Study material -

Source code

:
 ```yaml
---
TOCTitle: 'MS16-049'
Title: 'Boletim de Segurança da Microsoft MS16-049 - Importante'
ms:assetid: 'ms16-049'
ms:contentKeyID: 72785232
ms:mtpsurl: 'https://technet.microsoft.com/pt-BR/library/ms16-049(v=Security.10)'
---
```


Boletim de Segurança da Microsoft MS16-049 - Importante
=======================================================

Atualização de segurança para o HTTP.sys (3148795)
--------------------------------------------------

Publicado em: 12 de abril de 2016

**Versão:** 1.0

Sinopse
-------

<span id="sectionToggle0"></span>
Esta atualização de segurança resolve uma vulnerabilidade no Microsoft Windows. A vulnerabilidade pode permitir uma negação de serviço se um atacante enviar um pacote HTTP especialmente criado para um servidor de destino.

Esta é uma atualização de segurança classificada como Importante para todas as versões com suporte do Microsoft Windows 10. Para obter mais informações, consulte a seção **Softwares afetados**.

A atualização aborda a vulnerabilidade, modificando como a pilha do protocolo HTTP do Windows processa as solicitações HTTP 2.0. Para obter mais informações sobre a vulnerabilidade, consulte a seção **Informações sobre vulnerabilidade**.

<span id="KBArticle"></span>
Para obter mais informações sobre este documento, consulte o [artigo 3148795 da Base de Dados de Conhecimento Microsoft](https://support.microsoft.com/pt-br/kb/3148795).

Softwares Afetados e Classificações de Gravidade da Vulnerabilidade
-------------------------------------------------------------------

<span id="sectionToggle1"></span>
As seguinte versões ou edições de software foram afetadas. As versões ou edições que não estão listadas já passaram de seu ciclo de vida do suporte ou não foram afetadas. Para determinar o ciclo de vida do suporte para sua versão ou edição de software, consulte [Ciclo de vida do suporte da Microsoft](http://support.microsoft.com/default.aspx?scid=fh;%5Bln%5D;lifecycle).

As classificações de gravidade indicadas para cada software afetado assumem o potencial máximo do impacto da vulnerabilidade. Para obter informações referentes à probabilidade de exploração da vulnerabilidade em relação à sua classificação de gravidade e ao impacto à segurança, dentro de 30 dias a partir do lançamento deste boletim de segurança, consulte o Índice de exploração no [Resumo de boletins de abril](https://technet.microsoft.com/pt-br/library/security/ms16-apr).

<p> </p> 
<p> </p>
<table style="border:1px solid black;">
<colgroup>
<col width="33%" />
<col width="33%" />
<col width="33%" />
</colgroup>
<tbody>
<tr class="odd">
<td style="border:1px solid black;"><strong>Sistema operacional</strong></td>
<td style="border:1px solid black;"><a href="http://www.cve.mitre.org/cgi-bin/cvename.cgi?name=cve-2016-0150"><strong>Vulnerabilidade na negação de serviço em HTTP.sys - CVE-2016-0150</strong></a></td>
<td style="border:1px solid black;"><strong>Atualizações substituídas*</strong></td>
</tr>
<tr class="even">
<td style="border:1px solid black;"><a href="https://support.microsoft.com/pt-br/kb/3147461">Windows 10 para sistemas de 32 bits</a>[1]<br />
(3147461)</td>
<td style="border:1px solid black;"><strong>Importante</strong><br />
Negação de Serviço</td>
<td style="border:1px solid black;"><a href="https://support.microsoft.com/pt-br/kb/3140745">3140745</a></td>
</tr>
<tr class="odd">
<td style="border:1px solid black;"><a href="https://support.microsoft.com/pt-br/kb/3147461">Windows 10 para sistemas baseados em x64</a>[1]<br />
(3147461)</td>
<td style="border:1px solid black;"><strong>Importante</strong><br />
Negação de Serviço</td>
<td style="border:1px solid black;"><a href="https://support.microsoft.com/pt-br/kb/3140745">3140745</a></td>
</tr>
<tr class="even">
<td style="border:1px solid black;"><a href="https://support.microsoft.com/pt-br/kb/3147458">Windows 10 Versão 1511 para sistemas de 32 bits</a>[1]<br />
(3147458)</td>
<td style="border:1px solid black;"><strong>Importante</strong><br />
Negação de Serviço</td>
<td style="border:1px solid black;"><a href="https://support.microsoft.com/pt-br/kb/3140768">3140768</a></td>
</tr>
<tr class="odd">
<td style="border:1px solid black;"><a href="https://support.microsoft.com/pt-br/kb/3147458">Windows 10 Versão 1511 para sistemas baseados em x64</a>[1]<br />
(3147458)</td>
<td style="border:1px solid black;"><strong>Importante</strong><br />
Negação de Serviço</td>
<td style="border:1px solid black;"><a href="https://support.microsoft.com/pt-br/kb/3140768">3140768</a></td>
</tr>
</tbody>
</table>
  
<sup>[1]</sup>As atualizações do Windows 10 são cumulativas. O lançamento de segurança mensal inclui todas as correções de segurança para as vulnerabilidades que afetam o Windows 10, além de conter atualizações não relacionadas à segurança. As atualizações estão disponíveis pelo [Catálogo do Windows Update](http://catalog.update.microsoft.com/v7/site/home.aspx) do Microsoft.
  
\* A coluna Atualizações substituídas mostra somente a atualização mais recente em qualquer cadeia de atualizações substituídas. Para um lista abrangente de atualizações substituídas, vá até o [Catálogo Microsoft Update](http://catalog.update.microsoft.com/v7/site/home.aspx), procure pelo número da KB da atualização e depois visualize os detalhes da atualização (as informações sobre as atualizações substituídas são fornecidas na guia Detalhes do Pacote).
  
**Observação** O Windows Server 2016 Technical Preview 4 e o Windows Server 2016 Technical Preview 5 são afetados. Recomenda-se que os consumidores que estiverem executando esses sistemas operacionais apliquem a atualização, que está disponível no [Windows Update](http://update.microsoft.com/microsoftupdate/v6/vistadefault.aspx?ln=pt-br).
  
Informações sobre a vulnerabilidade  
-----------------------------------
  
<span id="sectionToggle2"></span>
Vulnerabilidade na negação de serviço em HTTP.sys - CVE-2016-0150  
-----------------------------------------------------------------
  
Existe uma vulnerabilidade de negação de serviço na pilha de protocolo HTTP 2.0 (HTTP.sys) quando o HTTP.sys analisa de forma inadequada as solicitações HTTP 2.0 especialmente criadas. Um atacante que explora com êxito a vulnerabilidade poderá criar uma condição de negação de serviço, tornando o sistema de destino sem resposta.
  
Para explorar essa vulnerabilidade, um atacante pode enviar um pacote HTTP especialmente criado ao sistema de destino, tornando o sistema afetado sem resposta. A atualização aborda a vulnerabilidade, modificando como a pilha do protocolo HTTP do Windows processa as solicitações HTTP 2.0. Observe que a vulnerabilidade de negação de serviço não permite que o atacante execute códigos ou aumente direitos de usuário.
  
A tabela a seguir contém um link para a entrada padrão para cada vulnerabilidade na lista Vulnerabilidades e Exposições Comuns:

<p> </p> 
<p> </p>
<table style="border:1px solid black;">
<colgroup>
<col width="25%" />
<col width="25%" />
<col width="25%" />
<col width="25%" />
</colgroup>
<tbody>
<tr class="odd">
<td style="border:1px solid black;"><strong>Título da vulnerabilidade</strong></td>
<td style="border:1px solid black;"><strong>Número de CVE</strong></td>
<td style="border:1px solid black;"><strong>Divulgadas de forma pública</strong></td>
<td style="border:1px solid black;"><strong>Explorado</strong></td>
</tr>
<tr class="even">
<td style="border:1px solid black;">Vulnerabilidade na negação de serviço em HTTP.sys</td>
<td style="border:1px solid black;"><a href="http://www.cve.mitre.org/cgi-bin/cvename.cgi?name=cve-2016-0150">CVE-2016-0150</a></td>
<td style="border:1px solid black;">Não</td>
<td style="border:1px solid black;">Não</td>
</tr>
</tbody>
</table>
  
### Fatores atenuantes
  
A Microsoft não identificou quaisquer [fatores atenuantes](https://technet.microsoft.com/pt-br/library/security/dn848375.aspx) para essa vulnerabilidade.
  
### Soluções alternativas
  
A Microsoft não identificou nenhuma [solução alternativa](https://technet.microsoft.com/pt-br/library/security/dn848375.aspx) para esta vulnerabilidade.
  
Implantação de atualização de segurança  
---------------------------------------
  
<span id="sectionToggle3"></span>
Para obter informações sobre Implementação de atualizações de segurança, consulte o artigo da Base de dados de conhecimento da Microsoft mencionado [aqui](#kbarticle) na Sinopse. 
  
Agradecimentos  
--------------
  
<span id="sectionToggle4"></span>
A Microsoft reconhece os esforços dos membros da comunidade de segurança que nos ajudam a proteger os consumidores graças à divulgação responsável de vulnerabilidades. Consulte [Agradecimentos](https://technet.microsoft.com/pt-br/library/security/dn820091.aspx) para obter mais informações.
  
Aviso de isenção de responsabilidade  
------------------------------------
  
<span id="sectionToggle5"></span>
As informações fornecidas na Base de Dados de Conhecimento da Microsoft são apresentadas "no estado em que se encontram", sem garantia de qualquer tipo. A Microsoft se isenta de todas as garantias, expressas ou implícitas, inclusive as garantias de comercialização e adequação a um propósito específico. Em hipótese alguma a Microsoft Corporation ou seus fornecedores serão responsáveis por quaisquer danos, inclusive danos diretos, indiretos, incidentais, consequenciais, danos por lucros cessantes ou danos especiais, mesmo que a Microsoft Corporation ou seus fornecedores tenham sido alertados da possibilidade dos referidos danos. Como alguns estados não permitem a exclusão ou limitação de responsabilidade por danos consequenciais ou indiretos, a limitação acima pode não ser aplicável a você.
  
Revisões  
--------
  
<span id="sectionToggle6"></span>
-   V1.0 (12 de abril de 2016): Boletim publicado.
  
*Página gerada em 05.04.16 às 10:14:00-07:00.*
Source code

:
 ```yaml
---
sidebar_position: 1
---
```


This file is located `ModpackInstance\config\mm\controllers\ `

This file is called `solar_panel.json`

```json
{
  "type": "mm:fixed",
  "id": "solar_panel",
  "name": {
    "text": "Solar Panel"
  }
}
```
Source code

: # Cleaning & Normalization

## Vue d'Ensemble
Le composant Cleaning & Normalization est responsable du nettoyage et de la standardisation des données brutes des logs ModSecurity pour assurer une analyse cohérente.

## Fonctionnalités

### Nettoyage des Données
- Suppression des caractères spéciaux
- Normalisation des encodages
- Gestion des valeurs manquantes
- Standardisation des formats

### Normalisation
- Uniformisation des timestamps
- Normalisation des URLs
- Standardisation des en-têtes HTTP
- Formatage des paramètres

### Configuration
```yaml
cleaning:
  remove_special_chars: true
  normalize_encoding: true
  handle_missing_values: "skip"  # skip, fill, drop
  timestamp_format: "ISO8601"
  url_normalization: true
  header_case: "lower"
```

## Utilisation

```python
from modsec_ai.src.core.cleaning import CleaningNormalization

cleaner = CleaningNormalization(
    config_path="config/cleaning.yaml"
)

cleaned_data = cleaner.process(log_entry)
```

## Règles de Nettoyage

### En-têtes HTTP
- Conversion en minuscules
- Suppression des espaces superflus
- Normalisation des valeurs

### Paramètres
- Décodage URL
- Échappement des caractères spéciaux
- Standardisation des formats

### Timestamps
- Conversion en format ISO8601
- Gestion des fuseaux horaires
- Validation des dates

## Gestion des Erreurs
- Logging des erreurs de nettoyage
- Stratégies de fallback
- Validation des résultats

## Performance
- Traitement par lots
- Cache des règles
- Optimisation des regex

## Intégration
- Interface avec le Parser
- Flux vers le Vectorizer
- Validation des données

Exercise directions - The reply must consist solely of the lines from the one containing "- Optimisation des regex" through the last line in the material above, reproduced exactly.

Result for this task -
- Optimisation des regex

## Intégration
- Interface avec le Parser
- Flux vers le Vectorizer
- Validation des données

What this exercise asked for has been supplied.